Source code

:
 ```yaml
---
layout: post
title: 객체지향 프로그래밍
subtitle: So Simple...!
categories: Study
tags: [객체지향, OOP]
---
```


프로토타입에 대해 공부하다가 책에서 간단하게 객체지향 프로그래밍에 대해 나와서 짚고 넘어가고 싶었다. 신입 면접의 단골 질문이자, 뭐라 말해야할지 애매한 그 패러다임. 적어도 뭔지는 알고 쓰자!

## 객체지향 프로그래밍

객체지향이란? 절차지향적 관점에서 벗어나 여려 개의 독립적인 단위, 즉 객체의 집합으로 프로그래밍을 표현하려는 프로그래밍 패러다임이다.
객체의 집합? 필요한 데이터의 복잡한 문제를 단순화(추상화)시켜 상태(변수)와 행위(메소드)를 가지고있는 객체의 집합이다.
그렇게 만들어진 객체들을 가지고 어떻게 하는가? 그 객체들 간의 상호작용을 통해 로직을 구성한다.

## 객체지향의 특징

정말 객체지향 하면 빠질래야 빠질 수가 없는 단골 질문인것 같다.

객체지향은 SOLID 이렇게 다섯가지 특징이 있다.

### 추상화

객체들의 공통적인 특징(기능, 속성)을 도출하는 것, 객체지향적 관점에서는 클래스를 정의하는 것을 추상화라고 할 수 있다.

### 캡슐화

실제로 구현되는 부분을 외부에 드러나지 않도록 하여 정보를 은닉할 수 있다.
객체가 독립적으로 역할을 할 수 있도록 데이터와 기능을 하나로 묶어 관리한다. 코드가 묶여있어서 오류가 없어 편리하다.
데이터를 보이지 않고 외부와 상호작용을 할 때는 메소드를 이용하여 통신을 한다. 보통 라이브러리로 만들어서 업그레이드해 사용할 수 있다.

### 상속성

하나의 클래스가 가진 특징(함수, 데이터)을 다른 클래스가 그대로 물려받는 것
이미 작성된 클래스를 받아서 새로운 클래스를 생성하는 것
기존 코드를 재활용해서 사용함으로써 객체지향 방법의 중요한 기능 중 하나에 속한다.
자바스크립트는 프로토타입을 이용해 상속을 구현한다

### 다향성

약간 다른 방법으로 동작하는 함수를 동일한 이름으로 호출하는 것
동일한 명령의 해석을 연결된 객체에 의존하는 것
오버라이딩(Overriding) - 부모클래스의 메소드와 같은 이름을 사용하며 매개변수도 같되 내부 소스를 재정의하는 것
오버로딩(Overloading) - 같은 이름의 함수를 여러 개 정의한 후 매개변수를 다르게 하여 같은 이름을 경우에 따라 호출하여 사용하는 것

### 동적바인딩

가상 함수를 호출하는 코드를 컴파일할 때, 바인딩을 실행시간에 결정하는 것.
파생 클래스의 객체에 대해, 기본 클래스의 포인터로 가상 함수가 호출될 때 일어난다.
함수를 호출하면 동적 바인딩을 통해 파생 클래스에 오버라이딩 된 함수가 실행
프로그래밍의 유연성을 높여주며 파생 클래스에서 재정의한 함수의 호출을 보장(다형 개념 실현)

------------------------------

Aim of the exercise
Using the entries above, work out how many lines contain the string "바인딩을". Respond with that number alone.

Response for this exercise
2